The use of fair dealing in the post-secondary context follows an extensive body of Supreme Court guidance on its correct interpretation. Since 2004, the Supreme Court of Canada has made it clear that fair dealing is a user's right, and that this right must be given a “large and liberal interpretation”.
With three supportive Supreme Court decisions on fair dealing since 2004, and the 2012 changes to the Copyright Act, Canada has achieved well-balanced legislation and jurisprudence, landing between the more restrictive version of fair dealing in the U.K. and the more permissive fair use approach of the U.S. The U.S. approach, in place since 1976, applies explicitly to purposes such as, and here I quote, “teaching (including multiple copies for classroom use), scholarship, [and] research”.
In the interest of maximum flexibility and future-proofing, we think Canada could look to add the words “such as” to the fair-dealing purposes given in section 29 of our act.
We wish to stress to the committee that the current application of fair dealing in the post-secondary context is responsible, informed, and is working.
Canada's university libraries recognize that educational fair dealing is a right to be respected, used, and managed effectively. Universities have invested substantially in copyright infrastructure. They have expert staff dedicated to copyright compliance and to actively educating faculty, staff, and students on their rights and responsibilities under the act.
The Supreme Court ruled in 2015 that Copyright Board tariffs are not mandatory, and university libraries are working under this assumption. I note that the Federal Court's controversial 2017 decision in the Access Copyright v. York University case appears to be contrary to the Supreme Court's ruling. However, the York decision is under appeal, and will hopefully be reversed.
Research libraries are often responsible for administering copyright clearances on campus. Increasingly, the works copyright offices deal with are open access scholarly content, in the public domain, openly available on the web, or already library-licensed for use in learning management systems. This leaves a relatively small portion of works that will either be shared under fair dealing or will require a one-time licence. We routinely seek such licences when the test for fairness is not met.
It is clear that mandatory tariffs are not necessary to good copyright management. Choice is important to us. For some institutions, blanket licences, assuming they're based on reasonable rates, are practical. For others, active local management with transactional licensing as needed is the preferred route.

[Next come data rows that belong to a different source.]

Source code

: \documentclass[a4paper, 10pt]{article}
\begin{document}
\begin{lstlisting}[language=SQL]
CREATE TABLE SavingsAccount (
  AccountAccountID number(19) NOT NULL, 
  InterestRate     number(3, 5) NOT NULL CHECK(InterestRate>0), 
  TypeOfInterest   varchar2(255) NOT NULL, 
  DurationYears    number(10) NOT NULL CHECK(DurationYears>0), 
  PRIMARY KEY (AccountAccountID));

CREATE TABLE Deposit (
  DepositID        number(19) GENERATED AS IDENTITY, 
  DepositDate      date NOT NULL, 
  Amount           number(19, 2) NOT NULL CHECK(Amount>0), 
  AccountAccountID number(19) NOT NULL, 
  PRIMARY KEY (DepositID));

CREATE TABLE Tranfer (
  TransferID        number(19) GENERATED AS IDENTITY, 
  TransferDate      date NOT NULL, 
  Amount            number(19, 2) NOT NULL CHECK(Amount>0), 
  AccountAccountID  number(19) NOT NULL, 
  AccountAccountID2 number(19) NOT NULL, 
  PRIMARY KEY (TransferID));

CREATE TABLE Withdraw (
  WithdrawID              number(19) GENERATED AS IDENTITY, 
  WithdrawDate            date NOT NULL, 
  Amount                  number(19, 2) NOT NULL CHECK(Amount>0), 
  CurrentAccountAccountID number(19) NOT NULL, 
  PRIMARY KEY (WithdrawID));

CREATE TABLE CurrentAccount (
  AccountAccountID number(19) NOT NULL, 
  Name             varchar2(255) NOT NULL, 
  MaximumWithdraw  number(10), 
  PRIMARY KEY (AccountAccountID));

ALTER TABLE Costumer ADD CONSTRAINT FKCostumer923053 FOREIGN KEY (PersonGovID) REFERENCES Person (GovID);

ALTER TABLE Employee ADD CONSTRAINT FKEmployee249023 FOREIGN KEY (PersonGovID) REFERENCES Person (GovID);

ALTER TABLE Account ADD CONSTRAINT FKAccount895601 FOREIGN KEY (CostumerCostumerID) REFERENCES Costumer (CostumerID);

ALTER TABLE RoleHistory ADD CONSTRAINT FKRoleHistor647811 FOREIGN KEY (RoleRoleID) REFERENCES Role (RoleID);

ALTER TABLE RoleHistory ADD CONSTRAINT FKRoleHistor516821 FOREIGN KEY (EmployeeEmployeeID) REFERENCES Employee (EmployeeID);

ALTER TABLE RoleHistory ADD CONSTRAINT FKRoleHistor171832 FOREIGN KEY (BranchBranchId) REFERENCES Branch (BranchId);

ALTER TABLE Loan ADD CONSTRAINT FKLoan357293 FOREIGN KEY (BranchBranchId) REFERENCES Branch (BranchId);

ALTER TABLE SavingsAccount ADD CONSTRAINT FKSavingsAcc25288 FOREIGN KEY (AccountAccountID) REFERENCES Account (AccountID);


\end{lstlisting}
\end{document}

Some parties are portraying fair dealing as the cause of diminishing revenues for creators. This is a fallacy. The shift from paper to electronic delivery of educational content over the last 20 years has fundamentally changed the way that works are accessed and used, and such shifts inevitably impact how rights holders are compensated. They don't necessarily impact how much rights holders are compensated. Despite these pressures, Statistics Canada reported last month that the profit margin of the Canadian publishing industry is a healthy 10.2%.
We believe that direct support outside of the copyright system, such as grants to creators and publishers, is more appropriate in this time of transition. The public lending right program administered by Canada Council is one example of an alternative form of support.
Our final point is that there are forward-thinking changes that should be considered in this review.
We urge you to clarify that technical protection measures can be circumvented for non-infringing purposes. Likewise, we urge you to add language so that contracts may not override the provisions of the act and prevent legal uses.
These, and suggestions related to crown copyright, indigenous knowledge, and some other areas, will be included in our forthcoming brief.
In conclusion, research libraries support the concept of balance in copyright, which dates right back to the original Statute of Anne in 1709.
Fair dealing in the Copyright Act is serving its intended purpose, enabling fair portions from works of creativity or scholarship to be drawn upon within learning environments, thereby stimulating innovation and the creation of new knowledge.
Merci. We look forward to your questions.